Global Human Rights Defence 


On 5th May 2023, the Belgium police arrested an Iraqi refugee on the allegations of being a member of Al-Qaeda cell, that was responsible for deadly car bombing campaigns in Baghdad between 2009-2010. [1] The bombing campaign carried out in the green zone of Baghdad, resulted in killing of 376 people and injuring more than 2,300 people. [2] The Belgium police conducted the raids in the suspect address in the town of Hasselt, based on the orders of the domestic judge. The Iraqi refugee identified by initials of O.Y.T, born in 1979 and has been living as a refugee in Belgium since 2015, and investigation against him was initiated back in 2015. [3] 

The Iraqi suspect is charged with “several murders with terrorist intent, participation in the activities of a terrorist group, war crimes and crimes against humanity", and is presently under the detention of Belgian authorities. [4] The arrest and detention of an Iraqi refugee suspected of atrocity crimes in Baghdad, has been the latest case in the chain of universal jurisdiction cases undertaken by various European countries to bring some form of accountability for international crimes perpetrated in the conflict regions of Syria and Iraq. [5]  However, unlike Germany's court exercise of universal jurisdiction against former Syrian intelligence officers (State actor), the Belgium authorities instead invoked universal jurisdiction to prosecute former Al-Qaeda member (non-state actor) on the grounds of terrorism, war crimes and crimes against humanity. The overlap between terrorism charges and war crime raise many important theoretical and practical questions regarding Belgium’s exercise of universal jurisdiction.
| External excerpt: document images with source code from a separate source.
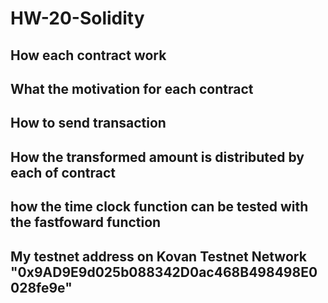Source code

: # HW-20-Solidity
## How each contract work
## What the motivation for each contract

## How to send transaction
## How the transformed amount is distributed by each of contract
## how the time clock function can be tested with the fastfoward function

## My testnet address on Kovan Testnet Network "0x9AD9E9d025b088342D0ac468B498498E0028fe9e"
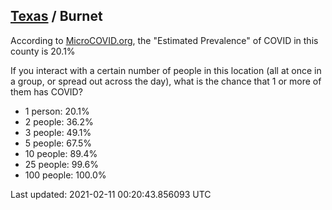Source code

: 
## [Texas](/united-states/texas) / Burnet

According to [MicroCOVID.org](http://microcovid.org),
the "Estimated Prevalence" of COVID in this county is 20.1%

If you interact with a certain number of people in this location
(all at once in a group, or spread out across the day), what is the chance that
1 or more of them has COVID?

- 1 person: 20.1%
- 2 people: 36.2%
- 3 people: 49.1%
- 5 people: 67.5%
- 10 people: 89.4%
- 25 people: 99.6%
- 100 people: 100.0%

Last updated: 2021-02-11 00:20:43.856093 UTC
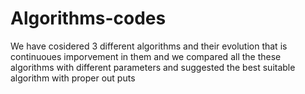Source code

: # Algorithms-codes
We have cosidered 3 different algorithms and their evolution that is continuoues imporvement in them 
and we compared all the these algorithms with different parameters and suggested the best suitable algorithm
with proper out puts
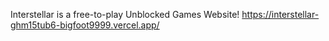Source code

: 
Interstellar is a free-to-play Unblocked Games Website!
https://interstellar-ghm15tub6-bigfoot9999.vercel.app/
Belgium’s Universal Jurisdiction Law 

Belgium has been infamous for exercising universal jurisdiction against the individuals responsible for perpetrating international crimes. In 1993, Belgium introduced universal jurisdiction, allowing prosecutions to bring criminal charges against persons suspected of international crimes, regardless, whether the person is present or not in the territory [6] Eventually, the Belgium exercise of universal jurisdiction has resulted in ICJ judgments. Firstly, Belgium issued an arrest warrant against Abdulaye Yerodia Ndombasi, a foreign minister in Congo on allegations of war crimes and crimes against humanity. The ICJ found Belgium’s issuance of arrest warrant under universal jurisdiction in absentia is illegal under international law and violated principles of sovereign equality and diplomatic immunity. [7] This vast scope of Belgium universal jurisdiction led to a number of universal jurisdiction cases filed particularly against U.S President George, Israel Prime Minister Ariel Sharon and Chinese President Jiang Zemin. [8] This has led to severe backlash from powerful countries that has led to Belgium to amend the universal jurisdiction law, and limit the application only to the accused person, if the accused person is Belgian national, or accused person’s primary residence in Belgium; or victim is Belgian national or has lived at least three years at the time of crimes were committed. [9]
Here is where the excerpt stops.